Import compression drives market tightness
A key catalyst behind the price surge was a sharp contraction in cross-border electricity imports, particularly from Central Europe into Hungary and the wider SEE region.
Total net imports declined to 1,325 MW, down 687 MW day-on-day, while flows from core markets such as Austria and Slovakia dropped even more steeply, falling to 2,765 MW, a reduction of 1,439 MW.
This reduction in external supply significantly tightened liquidity across the region, forcing domestic generation to cover a larger share of demand and pushing marginal prices higher.
At the same time, the Hungary–Germany spread narrowed to around €10/MWh, sharply lower compared to previous sessions, reducing arbitrage incentives and limiting the ability of cheaper Western European power to flow into Southeast Europe.
Renewable output falls, gas generation ramps up
On the supply side, a notable drop in renewable generation played a decisive role in reshaping the generation stack.
Wind output declined by 613 MW, while solar generation fell by 453 MW, removing more than 1.0 GW of low-cost supply from the system.
This shortfall was primarily offset by a strong increase in gas-fired generation, which rose by 1,095 MW to 5,856 MW, becoming the dominant marginal source of electricity in the region.
Coal and hydro output remained broadly stable at 6,007 MW and 7,961 MW respectively, while nuclear generation held steady at around 5,800 MW, indicating that flexibility in the system is increasingly concentrated in gas-fired assets.
The shift in the generation mix underscores a recurring structural pattern in SEE markets: when renewable output weakens and imports decline, gas rapidly becomes the price-setting technology, reinforcing upward price pressure.
Demand softens but not enough to offset supply tightness
Electricity consumption across the SEE region eased slightly to 35,377 MW, down 608 MW from the previous day, reflecting marginally warmer temperatures of around 9°C.
However, the modest decline in demand was insufficient to counterbalance the sharper contraction in supply, leaving the overall system tighter and supporting higher prices.
This dynamic illustrates the current sensitivity of the regional market, where relatively small shifts in supply—particularly imports and renewables—can outweigh demand-side movements.
Cross-border flows highlight structural imbalances
Flow data shows that several key markets remain structurally short, with Hungary and Serbia continuing to rely on imports, recording average net import positions of -741 MW and -724 MW respectively.
In contrast, Greece maintained a net export position of +772 MW, reflecting stronger thermal and renewable availability in the southern part of the region.
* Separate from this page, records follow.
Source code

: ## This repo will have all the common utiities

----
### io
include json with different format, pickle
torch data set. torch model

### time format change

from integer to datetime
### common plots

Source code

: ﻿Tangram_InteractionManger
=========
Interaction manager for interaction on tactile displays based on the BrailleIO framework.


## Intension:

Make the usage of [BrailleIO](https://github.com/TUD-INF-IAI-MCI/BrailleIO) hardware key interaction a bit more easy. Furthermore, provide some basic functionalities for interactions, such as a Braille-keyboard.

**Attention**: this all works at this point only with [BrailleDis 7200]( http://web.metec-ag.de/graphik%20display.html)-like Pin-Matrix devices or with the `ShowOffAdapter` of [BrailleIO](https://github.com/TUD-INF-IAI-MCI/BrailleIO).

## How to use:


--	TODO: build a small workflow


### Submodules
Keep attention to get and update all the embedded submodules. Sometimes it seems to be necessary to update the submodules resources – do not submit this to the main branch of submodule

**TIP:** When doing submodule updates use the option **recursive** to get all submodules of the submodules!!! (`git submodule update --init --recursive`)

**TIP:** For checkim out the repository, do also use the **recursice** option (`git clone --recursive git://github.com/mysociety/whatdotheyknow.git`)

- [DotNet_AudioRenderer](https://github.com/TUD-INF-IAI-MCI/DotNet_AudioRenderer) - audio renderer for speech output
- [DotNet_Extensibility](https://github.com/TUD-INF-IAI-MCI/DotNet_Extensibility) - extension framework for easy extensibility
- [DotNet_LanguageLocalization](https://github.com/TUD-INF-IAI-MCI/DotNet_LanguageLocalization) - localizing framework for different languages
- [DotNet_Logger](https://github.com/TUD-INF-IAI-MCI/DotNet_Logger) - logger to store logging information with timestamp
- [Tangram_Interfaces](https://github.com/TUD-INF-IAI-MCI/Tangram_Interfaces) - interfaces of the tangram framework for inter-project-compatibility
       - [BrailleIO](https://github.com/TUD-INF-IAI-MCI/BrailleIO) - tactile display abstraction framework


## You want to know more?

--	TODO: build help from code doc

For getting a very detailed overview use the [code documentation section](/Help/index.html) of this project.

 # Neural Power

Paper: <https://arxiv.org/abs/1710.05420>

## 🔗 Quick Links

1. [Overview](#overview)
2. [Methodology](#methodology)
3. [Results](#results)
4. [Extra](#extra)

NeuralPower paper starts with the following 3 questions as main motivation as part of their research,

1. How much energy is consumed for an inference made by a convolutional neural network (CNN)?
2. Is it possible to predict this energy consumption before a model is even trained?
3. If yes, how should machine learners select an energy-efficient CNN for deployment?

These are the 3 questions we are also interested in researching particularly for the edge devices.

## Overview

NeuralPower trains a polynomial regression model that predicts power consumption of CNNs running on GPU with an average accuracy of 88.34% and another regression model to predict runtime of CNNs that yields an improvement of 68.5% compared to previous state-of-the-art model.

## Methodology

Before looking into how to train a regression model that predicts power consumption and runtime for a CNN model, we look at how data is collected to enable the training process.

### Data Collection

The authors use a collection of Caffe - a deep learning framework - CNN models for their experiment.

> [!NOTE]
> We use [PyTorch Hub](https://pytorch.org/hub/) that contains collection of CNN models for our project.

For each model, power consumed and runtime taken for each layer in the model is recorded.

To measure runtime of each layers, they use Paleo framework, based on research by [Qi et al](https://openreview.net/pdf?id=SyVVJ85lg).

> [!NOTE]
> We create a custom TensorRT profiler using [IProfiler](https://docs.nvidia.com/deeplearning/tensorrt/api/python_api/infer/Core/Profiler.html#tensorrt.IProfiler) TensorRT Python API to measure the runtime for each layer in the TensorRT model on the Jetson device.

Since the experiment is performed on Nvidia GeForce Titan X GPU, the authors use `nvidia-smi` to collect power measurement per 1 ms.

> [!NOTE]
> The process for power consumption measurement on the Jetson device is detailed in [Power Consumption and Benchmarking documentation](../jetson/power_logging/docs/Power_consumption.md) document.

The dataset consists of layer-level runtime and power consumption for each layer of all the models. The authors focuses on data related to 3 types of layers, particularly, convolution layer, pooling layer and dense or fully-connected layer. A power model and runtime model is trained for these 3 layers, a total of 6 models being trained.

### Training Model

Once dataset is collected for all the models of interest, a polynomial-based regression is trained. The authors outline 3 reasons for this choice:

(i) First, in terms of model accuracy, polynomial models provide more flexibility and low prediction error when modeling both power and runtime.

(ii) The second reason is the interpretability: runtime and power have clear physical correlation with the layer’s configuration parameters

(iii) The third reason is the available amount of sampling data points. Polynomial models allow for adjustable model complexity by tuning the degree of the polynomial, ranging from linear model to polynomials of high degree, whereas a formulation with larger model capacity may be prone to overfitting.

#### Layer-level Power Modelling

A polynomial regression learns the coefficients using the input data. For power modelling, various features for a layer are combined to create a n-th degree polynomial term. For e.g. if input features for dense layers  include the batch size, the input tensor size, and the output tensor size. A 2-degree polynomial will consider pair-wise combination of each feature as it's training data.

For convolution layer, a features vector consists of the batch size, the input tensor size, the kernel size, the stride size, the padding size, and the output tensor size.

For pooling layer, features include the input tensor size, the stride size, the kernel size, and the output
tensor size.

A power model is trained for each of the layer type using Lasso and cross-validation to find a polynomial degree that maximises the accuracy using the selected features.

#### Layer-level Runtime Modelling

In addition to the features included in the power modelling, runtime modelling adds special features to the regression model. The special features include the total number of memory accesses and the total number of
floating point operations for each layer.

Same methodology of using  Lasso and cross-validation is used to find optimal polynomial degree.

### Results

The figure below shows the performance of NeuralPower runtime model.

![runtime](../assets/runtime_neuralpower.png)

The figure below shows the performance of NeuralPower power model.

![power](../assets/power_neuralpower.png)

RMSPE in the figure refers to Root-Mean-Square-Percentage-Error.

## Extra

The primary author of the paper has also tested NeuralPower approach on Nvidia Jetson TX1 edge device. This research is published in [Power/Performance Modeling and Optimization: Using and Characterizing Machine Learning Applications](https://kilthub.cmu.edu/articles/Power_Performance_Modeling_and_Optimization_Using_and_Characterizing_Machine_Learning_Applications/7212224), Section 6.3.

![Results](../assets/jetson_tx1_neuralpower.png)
These patterns reinforce the persistence of northwest-to-southeast dependency, where constraints on inflows from Central Europe can quickly tighten conditions across multiple SEE markets simultaneously.
Intraday structure signals elevated price floor
Hourly price profiles across key exchanges showed limited intraday relief, with minimum prices remaining above €100/MWh and peak levels exceeding €230/MWh.
The relatively flat but elevated intraday curve indicates a structurally tight system with limited surplus capacity, reducing opportunities for arbitrage and reinforcing baseload-driven pricing.
Market participants are also preparing for the introduction of negative pricing on Serbia’s SEEPEX exchange from May, a development expected to increase intraday volatility and reshape bidding strategies, particularly during periods of high solar output.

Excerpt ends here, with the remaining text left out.